To balance those goals, Kernodle realizes the need to be selective in choosing the right clients. To that end, he is targeting specific demographics that stand to benefit from Strathmore's personal service and will boost the firm's asset base. One such niche is physicians. It's a group Kernodle knows well, having grown up with a father and several uncles and other relatives who were doctors. In broad terms, physicians are a unique challenge. While they can bring significant assets to the table, they also frequently lead busy professional lives and don't have a lot of time to devote to managing their finances.
Kernodle and his brother William, the firm's director of business development and client services, recently began working with a busy radiologist who was more than happy to hand off the bulk of his financial responsibilities—from estate planning to tax planning—to Strathmore. "We brought in a lawyer and an insurance industry specialist, and the radiologist was so happy we were bringing in all these consolidated services, because he was so busy," says Kernodle.

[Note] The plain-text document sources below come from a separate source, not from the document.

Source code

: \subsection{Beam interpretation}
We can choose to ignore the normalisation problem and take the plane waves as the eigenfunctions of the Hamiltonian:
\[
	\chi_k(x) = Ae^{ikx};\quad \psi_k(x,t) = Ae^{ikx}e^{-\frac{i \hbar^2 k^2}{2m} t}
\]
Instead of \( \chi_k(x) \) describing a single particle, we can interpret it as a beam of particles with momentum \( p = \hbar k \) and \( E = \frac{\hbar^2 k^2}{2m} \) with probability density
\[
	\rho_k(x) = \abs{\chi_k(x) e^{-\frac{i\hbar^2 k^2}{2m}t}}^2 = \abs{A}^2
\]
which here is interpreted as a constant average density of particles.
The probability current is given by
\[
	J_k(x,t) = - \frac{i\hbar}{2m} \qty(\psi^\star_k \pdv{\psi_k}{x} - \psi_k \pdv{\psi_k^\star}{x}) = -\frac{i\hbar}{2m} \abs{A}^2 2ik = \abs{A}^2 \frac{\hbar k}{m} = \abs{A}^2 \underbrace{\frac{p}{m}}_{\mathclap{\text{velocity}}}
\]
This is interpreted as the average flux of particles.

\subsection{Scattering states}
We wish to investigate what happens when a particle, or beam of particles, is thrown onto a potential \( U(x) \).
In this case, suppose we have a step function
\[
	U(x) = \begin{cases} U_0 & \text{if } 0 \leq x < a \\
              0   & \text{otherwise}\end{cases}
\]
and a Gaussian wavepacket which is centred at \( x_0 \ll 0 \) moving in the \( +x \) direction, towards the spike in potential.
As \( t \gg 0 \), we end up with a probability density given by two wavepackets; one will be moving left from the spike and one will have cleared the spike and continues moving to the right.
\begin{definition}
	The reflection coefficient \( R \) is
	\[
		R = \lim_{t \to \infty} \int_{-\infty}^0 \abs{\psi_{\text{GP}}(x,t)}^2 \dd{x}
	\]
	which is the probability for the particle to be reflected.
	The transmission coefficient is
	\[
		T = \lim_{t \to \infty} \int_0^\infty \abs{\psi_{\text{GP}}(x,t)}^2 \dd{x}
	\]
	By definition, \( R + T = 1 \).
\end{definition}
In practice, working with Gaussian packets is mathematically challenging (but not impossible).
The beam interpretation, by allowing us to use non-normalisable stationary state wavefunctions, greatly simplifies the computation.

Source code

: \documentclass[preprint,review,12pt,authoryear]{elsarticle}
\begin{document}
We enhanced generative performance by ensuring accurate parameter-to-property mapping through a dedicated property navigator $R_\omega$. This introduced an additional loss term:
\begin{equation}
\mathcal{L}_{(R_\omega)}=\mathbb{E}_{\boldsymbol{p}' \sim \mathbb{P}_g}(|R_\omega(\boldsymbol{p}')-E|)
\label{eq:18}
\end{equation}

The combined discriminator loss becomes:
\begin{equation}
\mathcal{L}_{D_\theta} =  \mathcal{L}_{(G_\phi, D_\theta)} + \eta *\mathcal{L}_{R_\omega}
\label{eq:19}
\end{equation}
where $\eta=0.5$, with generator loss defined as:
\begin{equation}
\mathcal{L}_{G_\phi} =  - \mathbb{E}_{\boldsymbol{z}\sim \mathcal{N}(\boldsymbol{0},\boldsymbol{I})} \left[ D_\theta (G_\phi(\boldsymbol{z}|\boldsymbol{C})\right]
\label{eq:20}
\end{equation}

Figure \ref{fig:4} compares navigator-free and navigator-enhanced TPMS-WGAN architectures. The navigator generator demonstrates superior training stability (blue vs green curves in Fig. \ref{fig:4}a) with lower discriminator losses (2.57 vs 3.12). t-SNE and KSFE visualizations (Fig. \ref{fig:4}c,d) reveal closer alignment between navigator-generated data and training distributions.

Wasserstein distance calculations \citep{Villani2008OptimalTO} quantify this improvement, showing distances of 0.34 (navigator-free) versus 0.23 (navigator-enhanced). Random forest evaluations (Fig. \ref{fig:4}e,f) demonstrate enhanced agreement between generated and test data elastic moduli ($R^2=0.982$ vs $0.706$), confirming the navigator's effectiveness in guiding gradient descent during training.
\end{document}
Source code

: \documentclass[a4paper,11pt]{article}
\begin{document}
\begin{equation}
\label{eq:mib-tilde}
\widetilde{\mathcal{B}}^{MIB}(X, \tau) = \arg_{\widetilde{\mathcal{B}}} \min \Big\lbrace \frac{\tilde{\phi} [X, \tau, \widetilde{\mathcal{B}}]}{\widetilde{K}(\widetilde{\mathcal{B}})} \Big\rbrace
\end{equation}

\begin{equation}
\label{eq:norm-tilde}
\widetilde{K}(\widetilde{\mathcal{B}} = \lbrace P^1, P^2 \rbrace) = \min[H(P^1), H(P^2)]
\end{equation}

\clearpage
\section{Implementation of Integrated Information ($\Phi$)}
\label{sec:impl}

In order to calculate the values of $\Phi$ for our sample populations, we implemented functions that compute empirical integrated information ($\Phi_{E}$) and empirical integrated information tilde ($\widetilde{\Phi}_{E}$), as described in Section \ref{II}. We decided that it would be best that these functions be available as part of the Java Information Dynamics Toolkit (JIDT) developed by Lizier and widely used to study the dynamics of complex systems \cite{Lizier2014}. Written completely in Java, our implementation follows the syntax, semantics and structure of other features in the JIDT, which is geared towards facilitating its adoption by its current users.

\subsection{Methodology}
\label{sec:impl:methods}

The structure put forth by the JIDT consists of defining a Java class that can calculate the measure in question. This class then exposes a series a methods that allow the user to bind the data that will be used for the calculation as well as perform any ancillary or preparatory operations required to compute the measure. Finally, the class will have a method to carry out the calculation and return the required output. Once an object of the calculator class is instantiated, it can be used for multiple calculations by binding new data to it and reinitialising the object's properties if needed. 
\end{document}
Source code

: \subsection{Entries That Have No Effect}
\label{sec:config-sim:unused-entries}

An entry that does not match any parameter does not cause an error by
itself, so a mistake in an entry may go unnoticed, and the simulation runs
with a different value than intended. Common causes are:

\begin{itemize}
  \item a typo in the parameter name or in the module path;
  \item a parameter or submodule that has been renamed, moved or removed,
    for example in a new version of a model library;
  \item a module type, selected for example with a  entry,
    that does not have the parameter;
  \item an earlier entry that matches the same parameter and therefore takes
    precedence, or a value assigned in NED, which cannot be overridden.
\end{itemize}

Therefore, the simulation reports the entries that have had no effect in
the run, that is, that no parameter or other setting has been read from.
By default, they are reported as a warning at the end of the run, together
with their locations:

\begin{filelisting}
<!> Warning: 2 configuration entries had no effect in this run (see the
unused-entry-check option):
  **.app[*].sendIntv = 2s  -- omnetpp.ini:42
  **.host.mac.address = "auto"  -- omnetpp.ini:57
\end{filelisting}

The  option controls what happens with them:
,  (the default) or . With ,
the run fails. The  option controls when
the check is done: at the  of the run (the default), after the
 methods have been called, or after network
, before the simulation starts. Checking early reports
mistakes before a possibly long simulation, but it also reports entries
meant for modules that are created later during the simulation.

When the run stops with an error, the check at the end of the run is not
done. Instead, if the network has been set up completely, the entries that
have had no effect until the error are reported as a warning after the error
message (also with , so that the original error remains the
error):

Kernodle is also developing expertise in serving other client niches. He currently works with clients involved in multigenerational family business-es—a niche he plans to develop more in the coming years—and has helped several widowers navigate the estate settlement process. But whether he's working with groups of physicians or business owners, the strategy is the same: "It's all about being the personal CFO for the client," says Kernodle.
And while Kernodle stresses the development of personal relationships with clients, he's also careful to pay attention to the investment management side of the business. Before founding Strathmore, Kernodle learned invaluable lessons about retail operations through his work with a small North Carolina-based investment management firm—for example, that not all advisors have their clients' best interests at heart when making investment decisions. "I learned that what was being sold to the client and what was good for the client were sometimes two different things," he says. "There are a lot of great people in this industry, but there are also a lot of people who take shortcuts that don't help their clients."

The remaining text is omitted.